■ GIVEN RECORDS:
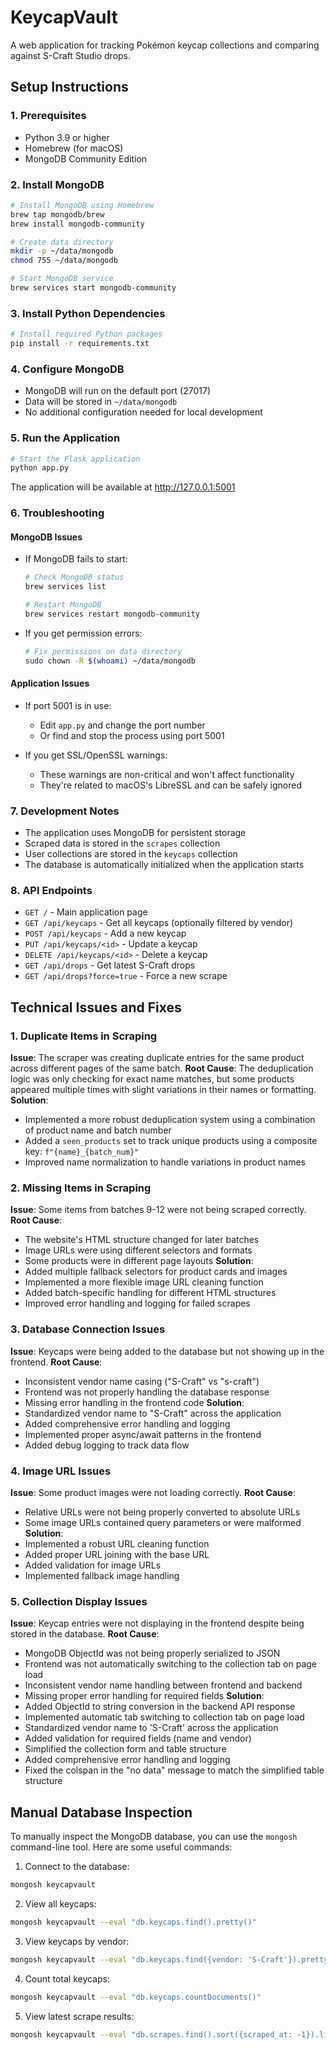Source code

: # KeycapVault

A web application for tracking Pokémon keycap collections and comparing against S-Craft Studio drops.

## Setup Instructions

### 1. Prerequisites
- Python 3.9 or higher
- Homebrew (for macOS)
- MongoDB Community Edition

### 2. Install MongoDB
```bash
# Install MongoDB using Homebrew
brew tap mongodb/brew
brew install mongodb-community

# Create data directory
mkdir -p ~/data/mongodb
chmod 755 ~/data/mongodb

# Start MongoDB service
brew services start mongodb-community
```

### 3. Install Python Dependencies
```bash
# Install required Python packages
pip install -r requirements.txt
```

### 4. Configure MongoDB
- MongoDB will run on the default port (27017)
- Data will be stored in `~/data/mongodb`
- No additional configuration needed for local development

### 5. Run the Application
```bash
# Start the Flask application
python app.py
```
The application will be available at http://127.0.0.1:5001

### 6. Troubleshooting

#### MongoDB Issues
- If MongoDB fails to start:
  ```bash
  # Check MongoDB status
  brew services list
  
  # Restart MongoDB
  brew services restart mongodb-community
  ```

- If you get permission errors:
  ```bash
  # Fix permissions on data directory
  sudo chown -R $(whoami) ~/data/mongodb
  ```

#### Application Issues
- If port 5001 is in use:
  - Edit `app.py` and change the port number
  - Or find and stop the process using port 5001

- If you get SSL/OpenSSL warnings:
  - These warnings are non-critical and won't affect functionality
  - They're related to macOS's LibreSSL and can be safely ignored

### 7. Development Notes
- The application uses MongoDB for persistent storage
- Scraped data is stored in the `scrapes` collection
- User collections are stored in the `keycaps` collection
- The database is automatically initialized when the application starts

### 8. API Endpoints
- `GET /` - Main application page
- `GET /api/keycaps` - Get all keycaps (optionally filtered by vendor)
- `POST /api/keycaps` - Add a new keycap
- `PUT /api/keycaps/<id>` - Update a keycap
- `DELETE /api/keycaps/<id>` - Delete a keycap
- `GET /api/drops` - Get latest S-Craft drops
- `GET /api/drops?force=true` - Force a new scrape

## Technical Issues and Fixes

### 1. Duplicate Items in Scraping
**Issue**: The scraper was creating duplicate entries for the same product across different pages of the same batch.
**Root Cause**: The deduplication logic was only checking for exact name matches, but some products appeared multiple times with slight variations in their names or formatting.
**Solution**: 
- Implemented a more robust deduplication system using a combination of product name and batch number
- Added a `seen_products` set to track unique products using a composite key: `f"{name}_{batch_num}"`
- Improved name normalization to handle variations in product names

### 2. Missing Items in Scraping
**Issue**: Some items from batches 9-12 were not being scraped correctly.
**Root Cause**: 
- The website's HTML structure changed for later batches
- Image URLs were using different selectors and formats
- Some products were in different page layouts
**Solution**:
- Added multiple fallback selectors for product cards and images
- Implemented a more flexible image URL cleaning function
- Added batch-specific handling for different HTML structures
- Improved error handling and logging for failed scrapes

### 3. Database Connection Issues
**Issue**: Keycaps were being added to the database but not showing up in the frontend.
**Root Cause**: 
- Inconsistent vendor name casing ("S-Craft" vs "s-craft")
- Frontend was not properly handling the database response
- Missing error handling in the frontend code
**Solution**:
- Standardized vendor name to "S-Craft" across the application
- Added comprehensive error handling and logging
- Implemented proper async/await patterns in the frontend
- Added debug logging to track data flow

### 4. Image URL Issues
**Issue**: Some product images were not loading correctly.
**Root Cause**: 
- Relative URLs were not being properly converted to absolute URLs
- Some image URLs contained query parameters or were malformed
**Solution**:
- Implemented a robust URL cleaning function
- Added proper URL joining with the base URL
- Added validation for image URLs
- Implemented fallback image handling

### 5. Collection Display Issues
**Issue**: Keycap entries were not displaying in the frontend despite being stored in the database.
**Root Cause**: 
- MongoDB ObjectId was not being properly serialized to JSON
- Frontend was not automatically switching to the collection tab on page load
- Inconsistent vendor name handling between frontend and backend
- Missing proper error handling for required fields
**Solution**:
- Added ObjectId to string conversion in the backend API response
- Implemented automatic tab switching to collection tab on page load
- Standardized vendor name to 'S-Craft' across the application
- Added validation for required fields (name and vendor)
- Simplified the collection form and table structure
- Added comprehensive error handling and logging
- Fixed the colspan in the "no data" message to match the simplified table structure

## Manual Database Inspection

To manually inspect the MongoDB database, you can use the `mongosh` command-line tool. Here are some useful commands:

1. Connect to the database:
```bash
mongosh keycapvault
```

2. View all keycaps:
```bash
mongosh keycapvault --eval "db.keycaps.find().pretty()"
```

3. View keycaps by vendor:
```bash
mongosh keycapvault --eval "db.keycaps.find({vendor: 'S-Craft'}).pretty()"
```

4. Count total keycaps:
```bash
mongosh keycapvault --eval "db.keycaps.countDocuments()"
```

5. View latest scrape results:
```bash
mongosh keycapvault --eval "db.scrapes.find().sort({scraped_at: -1}).limit(1).pretty()"
```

■ PROMPT: Your answer should be the exact lines above from the one with "- Or find and" through the one with "Main application page", both included, and nothing besides.

■ EXERCISE RESPONSE:
  - Or find and stop the process using port 5001

- If you get SSL/OpenSSL warnings:
  - These warnings are non-critical and won't affect functionality
  - They're related to macOS's LibreSSL and can be safely ignored

### 7. Development Notes
- The application uses MongoDB for persistent storage
- Scraped data is stored in the `scrapes` collection
- User collections are stored in the `keycaps` collection
- The database is automatically initialized when the application starts

### 8. API Endpoints
- `GET /` - Main application page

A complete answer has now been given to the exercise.